Local news is in crisis, in part because of Facebook. Now Facebook is having trouble finding local news to aggregate.
Local news is in crisis, partly because of Facebook. Alexander Koerner / Getty Images

Facebook is not the only reason there's a local news crisis in America.

But the rise of Facebook is definitely a major contributor to a massive die-off in community-rooted journalistic enterprises around the country that, according to the Associated Press, has left America's small towns and urban centers with 1,400 fewer newspapers over the last 15 years.

Enter "Today In," Facebook's new-ish effort to help connect its users to "local news and community information." Except, there's one problem. Can you guess what it is?

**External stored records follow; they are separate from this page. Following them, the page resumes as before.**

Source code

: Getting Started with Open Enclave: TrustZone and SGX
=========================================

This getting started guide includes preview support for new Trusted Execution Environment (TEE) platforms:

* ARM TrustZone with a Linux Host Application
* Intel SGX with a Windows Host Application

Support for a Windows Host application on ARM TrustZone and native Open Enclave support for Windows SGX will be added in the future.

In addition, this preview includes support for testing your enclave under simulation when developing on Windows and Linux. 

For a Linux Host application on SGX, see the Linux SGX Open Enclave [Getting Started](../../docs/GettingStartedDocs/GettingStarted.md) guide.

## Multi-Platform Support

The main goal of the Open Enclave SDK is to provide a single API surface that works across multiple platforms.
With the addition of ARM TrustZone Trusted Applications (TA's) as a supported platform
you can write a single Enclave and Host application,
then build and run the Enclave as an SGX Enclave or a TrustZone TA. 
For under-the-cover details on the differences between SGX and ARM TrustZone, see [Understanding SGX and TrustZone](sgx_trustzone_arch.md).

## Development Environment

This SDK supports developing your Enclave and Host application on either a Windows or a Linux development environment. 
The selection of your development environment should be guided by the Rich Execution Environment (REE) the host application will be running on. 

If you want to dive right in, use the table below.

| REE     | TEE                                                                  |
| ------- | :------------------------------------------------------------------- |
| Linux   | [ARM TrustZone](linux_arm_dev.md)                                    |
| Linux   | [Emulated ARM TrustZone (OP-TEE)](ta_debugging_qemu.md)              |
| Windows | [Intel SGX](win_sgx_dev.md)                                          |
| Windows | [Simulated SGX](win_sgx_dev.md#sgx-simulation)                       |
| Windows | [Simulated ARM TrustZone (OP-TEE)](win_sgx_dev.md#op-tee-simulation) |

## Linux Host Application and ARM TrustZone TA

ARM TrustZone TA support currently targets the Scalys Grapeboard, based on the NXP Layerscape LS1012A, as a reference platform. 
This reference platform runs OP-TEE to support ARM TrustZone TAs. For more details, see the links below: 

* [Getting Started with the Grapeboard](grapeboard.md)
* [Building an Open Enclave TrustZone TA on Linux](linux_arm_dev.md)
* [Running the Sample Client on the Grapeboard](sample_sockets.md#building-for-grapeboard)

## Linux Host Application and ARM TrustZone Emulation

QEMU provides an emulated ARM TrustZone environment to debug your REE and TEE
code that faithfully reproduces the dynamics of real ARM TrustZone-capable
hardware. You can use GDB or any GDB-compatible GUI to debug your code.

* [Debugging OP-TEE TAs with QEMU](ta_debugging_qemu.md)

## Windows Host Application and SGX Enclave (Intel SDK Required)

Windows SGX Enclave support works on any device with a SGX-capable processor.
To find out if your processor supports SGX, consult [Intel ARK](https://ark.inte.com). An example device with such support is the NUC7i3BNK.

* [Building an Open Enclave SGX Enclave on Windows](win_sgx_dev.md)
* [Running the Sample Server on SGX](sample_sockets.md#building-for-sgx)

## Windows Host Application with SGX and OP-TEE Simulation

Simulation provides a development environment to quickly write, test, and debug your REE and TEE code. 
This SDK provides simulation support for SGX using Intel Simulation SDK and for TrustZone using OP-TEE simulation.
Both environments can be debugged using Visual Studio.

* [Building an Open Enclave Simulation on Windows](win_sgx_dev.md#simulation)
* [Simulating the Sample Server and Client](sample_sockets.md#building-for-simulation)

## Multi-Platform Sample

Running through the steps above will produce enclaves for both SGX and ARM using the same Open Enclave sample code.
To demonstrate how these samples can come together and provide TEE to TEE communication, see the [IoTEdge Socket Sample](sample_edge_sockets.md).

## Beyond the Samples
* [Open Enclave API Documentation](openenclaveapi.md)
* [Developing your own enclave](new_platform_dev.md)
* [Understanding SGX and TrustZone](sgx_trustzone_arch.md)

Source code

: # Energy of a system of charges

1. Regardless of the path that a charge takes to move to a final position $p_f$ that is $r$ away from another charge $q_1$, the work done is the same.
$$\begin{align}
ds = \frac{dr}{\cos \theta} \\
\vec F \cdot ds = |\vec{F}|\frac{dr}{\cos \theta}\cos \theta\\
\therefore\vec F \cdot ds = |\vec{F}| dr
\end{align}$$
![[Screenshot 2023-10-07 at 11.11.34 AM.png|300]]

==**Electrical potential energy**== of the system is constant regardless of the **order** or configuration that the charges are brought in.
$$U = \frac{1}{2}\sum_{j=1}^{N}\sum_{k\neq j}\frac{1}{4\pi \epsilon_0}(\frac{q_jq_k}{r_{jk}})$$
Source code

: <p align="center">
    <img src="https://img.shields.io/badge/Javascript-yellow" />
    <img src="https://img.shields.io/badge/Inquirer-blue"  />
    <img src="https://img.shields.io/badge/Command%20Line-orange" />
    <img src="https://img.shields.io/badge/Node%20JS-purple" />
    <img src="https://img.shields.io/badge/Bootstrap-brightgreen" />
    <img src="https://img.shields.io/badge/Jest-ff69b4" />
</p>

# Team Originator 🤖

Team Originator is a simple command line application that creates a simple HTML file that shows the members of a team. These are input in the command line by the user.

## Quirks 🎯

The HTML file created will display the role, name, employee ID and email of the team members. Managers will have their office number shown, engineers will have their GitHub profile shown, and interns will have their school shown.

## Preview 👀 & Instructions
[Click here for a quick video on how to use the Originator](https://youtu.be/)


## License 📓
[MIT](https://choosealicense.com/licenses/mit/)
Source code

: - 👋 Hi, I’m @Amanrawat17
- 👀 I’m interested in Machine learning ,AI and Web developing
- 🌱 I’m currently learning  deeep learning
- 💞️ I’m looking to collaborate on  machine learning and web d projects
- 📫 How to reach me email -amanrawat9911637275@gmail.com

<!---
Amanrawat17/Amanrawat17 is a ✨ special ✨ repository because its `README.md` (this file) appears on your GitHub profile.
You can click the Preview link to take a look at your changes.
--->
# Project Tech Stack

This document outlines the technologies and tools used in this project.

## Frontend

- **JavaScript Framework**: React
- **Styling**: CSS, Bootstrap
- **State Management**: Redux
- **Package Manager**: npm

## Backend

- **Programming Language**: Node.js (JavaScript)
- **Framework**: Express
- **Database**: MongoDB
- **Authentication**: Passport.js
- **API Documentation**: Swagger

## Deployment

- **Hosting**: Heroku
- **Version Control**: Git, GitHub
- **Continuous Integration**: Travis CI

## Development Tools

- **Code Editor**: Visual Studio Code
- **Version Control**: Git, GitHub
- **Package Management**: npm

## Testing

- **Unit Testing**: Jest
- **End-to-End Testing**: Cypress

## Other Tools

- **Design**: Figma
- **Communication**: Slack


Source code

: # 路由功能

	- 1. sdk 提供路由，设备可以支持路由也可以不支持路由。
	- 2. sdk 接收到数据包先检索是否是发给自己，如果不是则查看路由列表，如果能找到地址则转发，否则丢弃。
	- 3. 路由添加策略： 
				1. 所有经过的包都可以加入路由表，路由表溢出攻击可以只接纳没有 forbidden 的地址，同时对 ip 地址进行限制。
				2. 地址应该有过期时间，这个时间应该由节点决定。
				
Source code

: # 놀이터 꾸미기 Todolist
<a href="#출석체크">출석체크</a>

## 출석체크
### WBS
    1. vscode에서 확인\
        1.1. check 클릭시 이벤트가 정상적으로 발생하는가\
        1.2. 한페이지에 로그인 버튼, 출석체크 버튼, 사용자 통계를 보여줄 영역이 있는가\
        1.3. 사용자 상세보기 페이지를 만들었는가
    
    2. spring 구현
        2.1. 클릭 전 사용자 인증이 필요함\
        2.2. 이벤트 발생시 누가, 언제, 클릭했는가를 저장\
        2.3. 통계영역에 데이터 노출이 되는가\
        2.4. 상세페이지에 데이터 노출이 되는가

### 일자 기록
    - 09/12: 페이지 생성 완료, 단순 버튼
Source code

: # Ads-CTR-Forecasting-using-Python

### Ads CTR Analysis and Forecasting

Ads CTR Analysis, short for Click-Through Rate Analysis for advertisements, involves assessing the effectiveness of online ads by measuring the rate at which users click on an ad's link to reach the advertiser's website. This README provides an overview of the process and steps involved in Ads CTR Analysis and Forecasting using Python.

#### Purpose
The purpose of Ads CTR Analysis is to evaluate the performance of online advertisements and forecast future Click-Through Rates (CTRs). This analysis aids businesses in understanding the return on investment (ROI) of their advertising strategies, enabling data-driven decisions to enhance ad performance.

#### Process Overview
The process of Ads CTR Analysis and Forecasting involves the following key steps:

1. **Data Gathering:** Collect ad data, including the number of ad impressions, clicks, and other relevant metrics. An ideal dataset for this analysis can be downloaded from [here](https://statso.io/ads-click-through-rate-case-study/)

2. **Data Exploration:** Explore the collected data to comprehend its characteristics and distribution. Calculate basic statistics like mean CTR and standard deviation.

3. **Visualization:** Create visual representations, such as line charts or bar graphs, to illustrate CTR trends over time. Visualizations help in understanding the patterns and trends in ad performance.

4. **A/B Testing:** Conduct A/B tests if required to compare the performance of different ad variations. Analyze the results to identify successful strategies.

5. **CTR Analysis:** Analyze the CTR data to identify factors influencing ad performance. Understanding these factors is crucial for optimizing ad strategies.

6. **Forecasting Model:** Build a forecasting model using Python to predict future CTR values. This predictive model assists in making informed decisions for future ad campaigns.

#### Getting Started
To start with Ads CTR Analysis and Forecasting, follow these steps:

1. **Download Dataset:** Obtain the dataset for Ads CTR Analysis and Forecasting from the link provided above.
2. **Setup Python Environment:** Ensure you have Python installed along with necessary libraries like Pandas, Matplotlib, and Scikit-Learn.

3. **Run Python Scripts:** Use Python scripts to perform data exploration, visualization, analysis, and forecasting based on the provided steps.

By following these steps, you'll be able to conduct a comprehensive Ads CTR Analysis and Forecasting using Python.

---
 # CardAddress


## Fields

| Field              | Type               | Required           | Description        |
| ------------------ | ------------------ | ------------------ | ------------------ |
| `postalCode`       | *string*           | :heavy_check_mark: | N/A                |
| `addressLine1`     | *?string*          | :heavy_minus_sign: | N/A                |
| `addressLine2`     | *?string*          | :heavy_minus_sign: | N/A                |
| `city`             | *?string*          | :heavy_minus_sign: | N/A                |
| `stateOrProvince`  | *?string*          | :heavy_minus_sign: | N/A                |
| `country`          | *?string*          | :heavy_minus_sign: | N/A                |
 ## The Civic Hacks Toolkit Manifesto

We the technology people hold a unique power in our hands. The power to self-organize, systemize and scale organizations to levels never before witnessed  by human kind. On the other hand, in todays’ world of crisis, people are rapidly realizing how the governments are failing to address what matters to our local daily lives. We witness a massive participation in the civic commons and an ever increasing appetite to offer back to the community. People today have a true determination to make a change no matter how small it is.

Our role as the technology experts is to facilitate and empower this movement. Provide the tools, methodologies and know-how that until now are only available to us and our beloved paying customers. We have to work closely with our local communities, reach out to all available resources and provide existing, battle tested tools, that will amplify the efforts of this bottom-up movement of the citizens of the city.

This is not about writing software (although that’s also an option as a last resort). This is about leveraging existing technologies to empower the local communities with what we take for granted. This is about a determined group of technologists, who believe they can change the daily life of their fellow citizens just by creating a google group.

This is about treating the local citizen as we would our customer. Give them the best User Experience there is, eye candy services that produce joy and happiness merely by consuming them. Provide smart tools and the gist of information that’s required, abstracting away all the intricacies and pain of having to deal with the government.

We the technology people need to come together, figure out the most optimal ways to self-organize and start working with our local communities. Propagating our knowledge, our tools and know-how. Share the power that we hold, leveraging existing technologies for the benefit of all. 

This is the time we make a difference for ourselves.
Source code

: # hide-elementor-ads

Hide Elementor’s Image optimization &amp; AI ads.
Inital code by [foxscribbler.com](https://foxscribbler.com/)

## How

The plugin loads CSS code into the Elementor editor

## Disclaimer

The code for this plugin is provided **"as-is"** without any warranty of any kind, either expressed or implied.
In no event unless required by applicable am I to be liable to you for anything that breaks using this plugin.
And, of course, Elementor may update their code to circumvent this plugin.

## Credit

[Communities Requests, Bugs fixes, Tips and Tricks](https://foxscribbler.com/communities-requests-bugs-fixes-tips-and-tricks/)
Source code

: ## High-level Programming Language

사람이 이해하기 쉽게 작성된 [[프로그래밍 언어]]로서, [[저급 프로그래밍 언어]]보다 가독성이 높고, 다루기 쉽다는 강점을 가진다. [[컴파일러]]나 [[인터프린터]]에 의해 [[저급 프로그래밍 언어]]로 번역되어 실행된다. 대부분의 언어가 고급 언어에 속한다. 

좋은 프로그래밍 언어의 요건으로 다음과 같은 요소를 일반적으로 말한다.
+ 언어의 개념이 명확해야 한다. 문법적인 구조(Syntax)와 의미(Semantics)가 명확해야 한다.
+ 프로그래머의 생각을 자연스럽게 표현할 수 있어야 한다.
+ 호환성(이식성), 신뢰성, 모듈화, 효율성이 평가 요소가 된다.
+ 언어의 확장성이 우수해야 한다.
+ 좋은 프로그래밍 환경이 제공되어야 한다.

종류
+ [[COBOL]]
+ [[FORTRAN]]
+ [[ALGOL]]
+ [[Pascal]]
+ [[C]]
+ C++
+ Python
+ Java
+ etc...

Yep, with reliable sources of local news and community information disappearing all over America—partly because of Facebook—this new Facebook feature isn't working very well in a lot of places.

As the Associated Press reports:

The service, launched last year, is currently available in some 400 cities in the United States. But the social media giant said it has found that 40 percent of Americans live in places where there weren’t enough local news stories to support it.

How much news is even needed to support "Today In"?

"The company deems a community unsuitable for 'Today In' if it cannot find a single day in a month with at least five news items available to share," says the AP.

After many years of loud warnings that this very problem was coming, Facebook has recently started donating money to help sustain local news.

But the amounts—$300 million here, $25,000 there—are a tiny fraction of what's needed. For a sense of the scale of the challenge, consider this: Facebook and Google, which don't employ any journalists, now take "83 percent all new ad dollars" worldwide, according to Inc.

That doesn't leave a lot for the ad-supported business model that's long been responsible for much of the solidly-reported news in this country.